U.S. Stocks Plunge 2.8% as Inflation Surges 2.8% and Consumer Spending Slows to 0.1%
U.S. stocks experienced a significant decline on Friday, driven by disappointing updates on inflation and consumer spending. The market's downward trajectory was fueled by concerns over rising inflation and a slowdown in consumer spending, which together painted a grim picture of the economy's health.
Consumer spending, a critical component of the U.S. economy, rose by only 0.4% in February, a modest increase that was further diminished to 0.1% after adjusting for inflation. This follows a sharp 0.6% drop in January, indicating a growing reluctance among consumers to spend due to economic uncertainties and rising prices. The personal consumption expenditures price index, excluding volatile food and energy, accelerated to a 2.8% annual rate from 2.6% in January, surpassing the Federal Reserve's target inflation rate of 2%.

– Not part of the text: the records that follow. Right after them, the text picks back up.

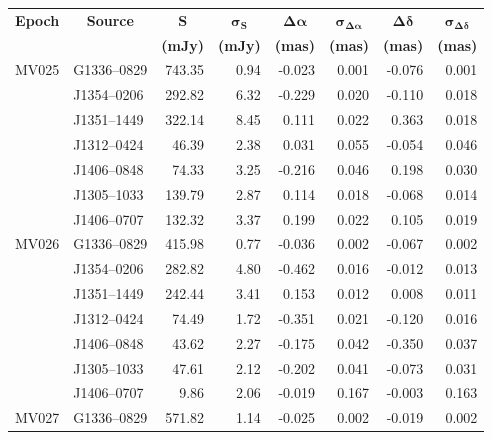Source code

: \begin{table}[h]
    \footnotesize
	\centering
	\onehalfspacing
	\begin{tabular}{llrrrrrr} 
	\toprule
	\multicolumn{1}{c}{\bf Epoch} &
	\multicolumn{1}{c}{\bf Source} & 
	\multicolumn{1}{c}{ $\boldsymbol{S}$} & 
	\multicolumn{1}{c}{ $\boldsymbol{\sigma_S}$} & 
	\multicolumn{1}{c}{ $\boldsymbol{\Delta\alpha}$ } &
	\multicolumn{1}{c}{ $\boldsymbol{\sigma_{\Delta\alpha}}$ } & 
	\multicolumn{1}{c}{ $\boldsymbol{\Delta\delta}$ } &
	\multicolumn{1}{c}{ $\boldsymbol{\sigma_{\Delta\delta}}$ } \\
	\multicolumn{1}{c}{} & 
	\multicolumn{1}{c}{} & 
	\multicolumn{1}{c}{ \textbf{(mJy)} }&
	\multicolumn{1}{c}{ \textbf{(mJy)} }&
	\multicolumn{1}{c}{ \textbf{(mas)} }&
	\multicolumn{1}{c}{ \textbf{(mas)} }&
	\multicolumn{1}{c}{ \textbf{(mas)} }&
	\multicolumn{1}{c}{ \textbf{(mas)} }\\
	\midrule
	MV025 & G1336--0829 & 743.35 & 0.94  & -0.023  & 0.001  & -0.076  &  0.001 \\
	& J1354--0206 & 292.82 & 6.32  & -0.229  & 0.020  & -0.110  &  0.018 \\
	& J1351--1449 & 322.14 & 8.45  &  0.111  & 0.022  &  0.363  &  0.018 \\
	& J1312--0424 &  46.39 & 2.38  &  0.031  & 0.055  & -0.054  &  0.046 \\
	& J1406--0848 &  74.33 & 3.25  & -0.216  & 0.046  &  0.198  &  0.030 \\
	& J1305--1033 & 139.79 & 2.87  &  0.114  & 0.018  & -0.068  &  0.014 \\
	& J1406--0707 & 132.32 & 3.37  &  0.199  & 0.022  &  0.105  &  0.019 \\ \hline
	MV026 & G1336--0829 & 415.98 & 0.77  & -0.036  & 0.002  & -0.067  &  0.002 \\
	& J1354--0206 & 282.82 & 4.80  & -0.462  & 0.016  & -0.012  &  0.013 \\
	& J1351--1449 & 242.44 & 3.41  &  0.153  & 0.012  &  0.008  &  0.011 \\
	& J1312--0424 &  74.49 & 1.72  & -0.351  & 0.021  & -0.120  &  0.016 \\
    & J1406--0848 &  43.62 & 2.27  & -0.175  & 0.042  & -0.350  &  0.037 \\
	& J1305--1033 &  47.61 & 2.12  & -0.202  & 0.041  & -0.073  &  0.031 \\
	& J1406--0707 &   9.86 & 2.06  & -0.019  & 0.167  & -0.003  &  0.163 \\ \hline
	MV027 & G1336--0829 & 571.82 & 1.14  & -0.025  & 0.002  & -0.019  &  0.002 \\

\end{tabular}
\end{table}
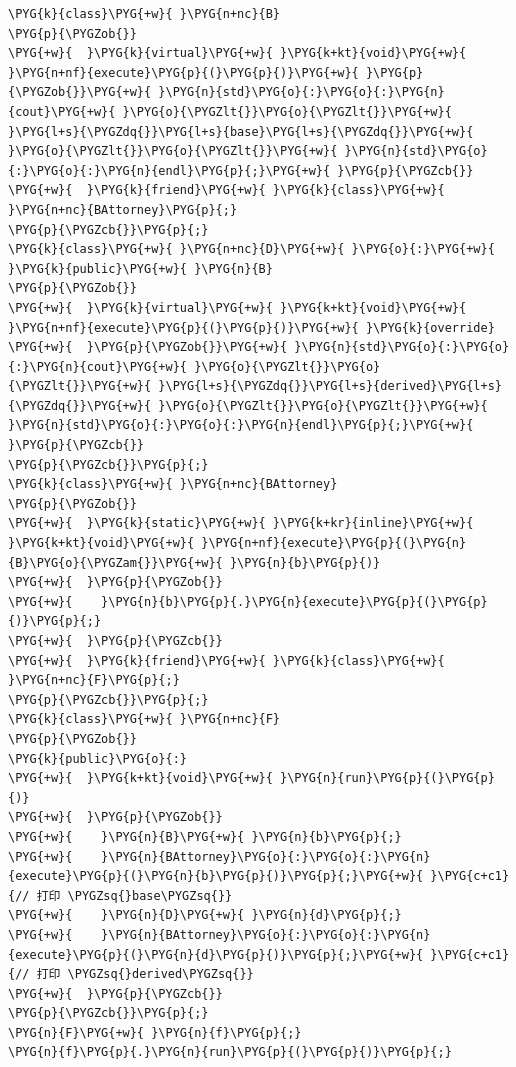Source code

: 
\begin{codeblockbg}
\begin{Verbatim}[commandchars=\\\{\},breaklines=true,breakanywhere=true,fontsize=\codefont,xleftmargin=17bp]
\PYG{k}{class}\PYG{+w}{ }\PYG{n+nc}{B}
\PYG{p}{\PYGZob{}}
\PYG{+w}{  }\PYG{k}{virtual}\PYG{+w}{ }\PYG{k+kt}{void}\PYG{+w}{ }\PYG{n+nf}{execute}\PYG{p}{(}\PYG{p}{)}\PYG{+w}{ }\PYG{p}{\PYGZob{}}\PYG{+w}{ }\PYG{n}{std}\PYG{o}{:}\PYG{o}{:}\PYG{n}{cout}\PYG{+w}{ }\PYG{o}{\PYGZlt{}}\PYG{o}{\PYGZlt{}}\PYG{+w}{ }\PYG{l+s}{\PYGZdq{}}\PYG{l+s}{base}\PYG{l+s}{\PYGZdq{}}\PYG{+w}{ }\PYG{o}{\PYGZlt{}}\PYG{o}{\PYGZlt{}}\PYG{+w}{ }\PYG{n}{std}\PYG{o}{:}\PYG{o}{:}\PYG{n}{endl}\PYG{p}{;}\PYG{+w}{ }\PYG{p}{\PYGZcb{}}
\PYG{+w}{  }\PYG{k}{friend}\PYG{+w}{ }\PYG{k}{class}\PYG{+w}{ }\PYG{n+nc}{BAttorney}\PYG{p}{;}
\PYG{p}{\PYGZcb{}}\PYG{p}{;}
\PYG{k}{class}\PYG{+w}{ }\PYG{n+nc}{D}\PYG{+w}{ }\PYG{o}{:}\PYG{+w}{ }\PYG{k}{public}\PYG{+w}{ }\PYG{n}{B}
\PYG{p}{\PYGZob{}}
\PYG{+w}{  }\PYG{k}{virtual}\PYG{+w}{ }\PYG{k+kt}{void}\PYG{+w}{ }\PYG{n+nf}{execute}\PYG{p}{(}\PYG{p}{)}\PYG{+w}{ }\PYG{k}{override}
\PYG{+w}{  }\PYG{p}{\PYGZob{}}\PYG{+w}{ }\PYG{n}{std}\PYG{o}{:}\PYG{o}{:}\PYG{n}{cout}\PYG{+w}{ }\PYG{o}{\PYGZlt{}}\PYG{o}{\PYGZlt{}}\PYG{+w}{ }\PYG{l+s}{\PYGZdq{}}\PYG{l+s}{derived}\PYG{l+s}{\PYGZdq{}}\PYG{+w}{ }\PYG{o}{\PYGZlt{}}\PYG{o}{\PYGZlt{}}\PYG{+w}{ }\PYG{n}{std}\PYG{o}{:}\PYG{o}{:}\PYG{n}{endl}\PYG{p}{;}\PYG{+w}{ }\PYG{p}{\PYGZcb{}}
\PYG{p}{\PYGZcb{}}\PYG{p}{;}
\PYG{k}{class}\PYG{+w}{ }\PYG{n+nc}{BAttorney}
\PYG{p}{\PYGZob{}}
\PYG{+w}{  }\PYG{k}{static}\PYG{+w}{ }\PYG{k+kr}{inline}\PYG{+w}{ }\PYG{k+kt}{void}\PYG{+w}{ }\PYG{n+nf}{execute}\PYG{p}{(}\PYG{n}{B}\PYG{o}{\PYGZam{}}\PYG{+w}{ }\PYG{n}{b}\PYG{p}{)}
\PYG{+w}{  }\PYG{p}{\PYGZob{}}
\PYG{+w}{    }\PYG{n}{b}\PYG{p}{.}\PYG{n}{execute}\PYG{p}{(}\PYG{p}{)}\PYG{p}{;}
\PYG{+w}{  }\PYG{p}{\PYGZcb{}}
\PYG{+w}{  }\PYG{k}{friend}\PYG{+w}{ }\PYG{k}{class}\PYG{+w}{ }\PYG{n+nc}{F}\PYG{p}{;}
\PYG{p}{\PYGZcb{}}\PYG{p}{;}
\PYG{k}{class}\PYG{+w}{ }\PYG{n+nc}{F}
\PYG{p}{\PYGZob{}}
\PYG{k}{public}\PYG{o}{:}
\PYG{+w}{  }\PYG{k+kt}{void}\PYG{+w}{ }\PYG{n}{run}\PYG{p}{(}\PYG{p}{)}
\PYG{+w}{  }\PYG{p}{\PYGZob{}}
\PYG{+w}{    }\PYG{n}{B}\PYG{+w}{ }\PYG{n}{b}\PYG{p}{;}
\PYG{+w}{    }\PYG{n}{BAttorney}\PYG{o}{:}\PYG{o}{:}\PYG{n}{execute}\PYG{p}{(}\PYG{n}{b}\PYG{p}{)}\PYG{p}{;}\PYG{+w}{ }\PYG{c+c1}{// 打印 \PYGZsq{}base\PYGZsq{}}
\PYG{+w}{    }\PYG{n}{D}\PYG{+w}{ }\PYG{n}{d}\PYG{p}{;}
\PYG{+w}{    }\PYG{n}{BAttorney}\PYG{o}{:}\PYG{o}{:}\PYG{n}{execute}\PYG{p}{(}\PYG{n}{d}\PYG{p}{)}\PYG{p}{;}\PYG{+w}{ }\PYG{c+c1}{// 打印 \PYGZsq{}derived\PYGZsq{}}
\PYG{+w}{  }\PYG{p}{\PYGZcb{}}
\PYG{p}{\PYGZcb{}}\PYG{p}{;}
\PYG{n}{F}\PYG{+w}{ }\PYG{n}{f}\PYG{p}{;}
\PYG{n}{f}\PYG{p}{.}\PYG{n}{run}\PYG{p}{(}\PYG{p}{)}\PYG{p}{;}
\end{Verbatim}
\end{codeblockbg}


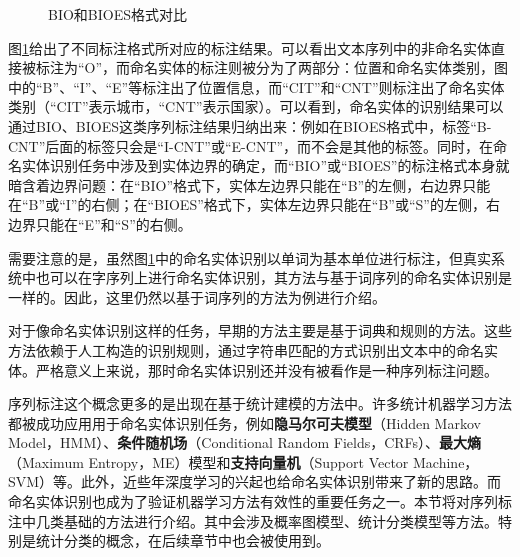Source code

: \begin{figure}[htp]
    \centering
 	\subfigure[BIO格式标注命名实体] { }
 	\subfigure[BIOES格式标注命名实体] {}
	\caption{BIO和BIOES格式对比}
    \label{fig:3.3-1}
\end{figure}
%
\parinterval 图\ref{fig:3.3-1}给出了不同标注格式所对应的标注结果。可以看出文本序列中的非命名实体直接被标注为“O”，而命名实体的标注则被分为了两部分：位置和命名实体类别，图中的“B”、“I”、“E”等标注出了位置信息，而“CIT”和“CNT”则标注出了命名实体类别（“CIT”表示城市，“CNT”表示国家）。可以看到，命名实体的识别结果可以通过BIO、BIOES这类序列标注结果归纳出来：例如在BIOES格式中，标签“B-CNT”后面的标签只会是“I-CNT”或“E-CNT”，而不会是其他的标签。同时，在命名实体识别任务中涉及到实体边界的确定，而“BIO”或“BIOES”的标注格式本身就暗含着边界问题：在“BIO”格式下，实体左边界只能在“B”的左侧，右边界只能在“B”或“I”的右侧；在“BIOES”格式下，实体左边界只能在“B”或“S”的左侧，右边界只能在“E”和“S”的右侧。

\parinterval 需要注意的是，虽然图\ref{fig:3.3-1}中的命名实体识别以单词为基本单位进行标注，但真实系统中也可以在字序列上进行命名实体识别，其方法与基于词序列的命名实体识别是一样的。因此，这里仍然以基于词序列的方法为例进行介绍。

\parinterval 对于像命名实体识别这样的任务，早期的方法主要是基于词典和规则的方法。这些方法依赖于人工构造的识别规则，通过字符串匹配的方式识别出文本中的命名实体。严格意义上来说，那时命名实体识别还并没有被看作是一种序列标注问题。

\parinterval 序列标注这个概念更多的是出现在基于统计建模的方法中。许多统计机器学习方法都被成功应用用于命名实体识别任务，例如{\small\sffamily\bfseries{隐马尔可夫模型}}（Hidden Markov Model，HMM）、{\small\sffamily\bfseries{条件随机场}}（Conditional Random Fields，CRFs）、{\small\sffamily\bfseries{最大熵}}（Maximum Entropy，ME）模型和{\small\sffamily\bfseries{支持向量机}}（Support Vector Machine，SVM）等。此外，近些年深度学习的兴起也给命名实体识别带来了新的思路。而命名实体识别也成为了验证机器学习方法有效性的重要任务之一。本节将对序列标注中几类基础的方法进行介绍。其中会涉及概率图模型、统计分类模型等方法。特别是统计分类的概念，在后续章节中也会被使用到。

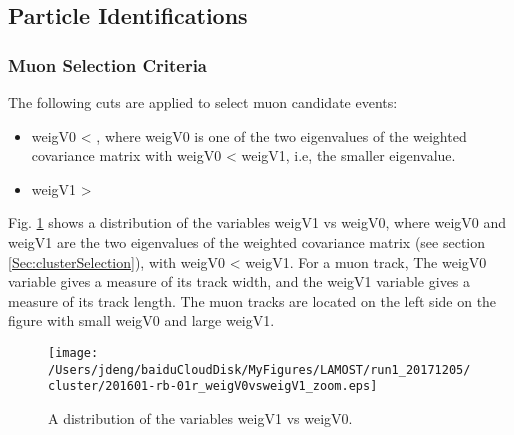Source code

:\documentclass[12pt,twoside,letterpaper]{article}
\begin{document}
\subsection{Particle Identifications} 

\subsubsection{Muon Selection Criteria} 
The following cuts are applied to select muon candidate events: 

       \begin{itemize}
	    \item weigV0 <     , where weigV0 is one of the two
	    eigenvalues of the weighted covariance matrix with weigV0
	    < weigV1, i.e, the smaller eigenvalue.
	    \item weigV1 >  
       \end{itemize}

Fig. \ref{Fig:weigV1vsweigV0} shows a distribution of the variables weigV1 vs weigV0, where weigV0 and weigV1 are the two eigenvalues of the weighted covariance matrix (see section \ref{Sec:clusterSelection}), with weigV0 < weigV1.
For a muon track, The weigV0 variable gives a measure of its track width, and the weigV1 variable gives a measure of its track length.  The muon tracks are located on the left side on the figure with small weigV0 and large weigV1. 

   \begin{figure}[!htbp]
   \begin{center}
       \texttt{[image: /Users/jdeng/baiduCloudDisk/MyFigures/LAMOST/run1\_20171205/cluster/201601-rb-01r\_weigV0vsweigV1\_zoom.eps]}
       \caption{A distribution of the variables weigV1 vs weigV0. }
       \label{Fig:weigV1vsweigV0}
   \end{center}    
   \end{figure}
\end{document}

The economic data released on Friday raised alarms about the potential for stagflation, a period characterized by high inflation and slow economic growth. This concern was echoed by Mohamed El-Erian, who noted that long-term consumer expectations for inflation had surged to a 32-year high of 4.1%, according to a University of Michigan survey. The survey also revealed that consumer sentiment had plummeted to its lowest level since 2022, with a significant drop in the index of expectations, reflecting mounting anxiety about the economic outlook.
The dimming economic outlook has been further exacerbated by the Federal Reserve's downgraded forecast for economic growth. In a median estimate released on March 19, central bank officials revised their forecast for economic growth in 2025 to 1.7% from 2.1% in December, citing increased uncertainty around the economic outlook. The Atlanta Fed forecasted that gross domestic product would shrink during the first quarter at a 2.8% annual rate, highlighting the growing economic challenges.
Consumer sentiment has also taken a hit, with a 12% decline in consumer confidence this month, according to a University of Michigan survey. The survey found that consumer expectations for employment, personal income, and business conditions had plummeted to a 12-year low, with one out of three consumers expecting unemployment to rise in the coming year. This trend underscores the vulnerability of consumer spending, which has been a primary driver of economic growth in recent years.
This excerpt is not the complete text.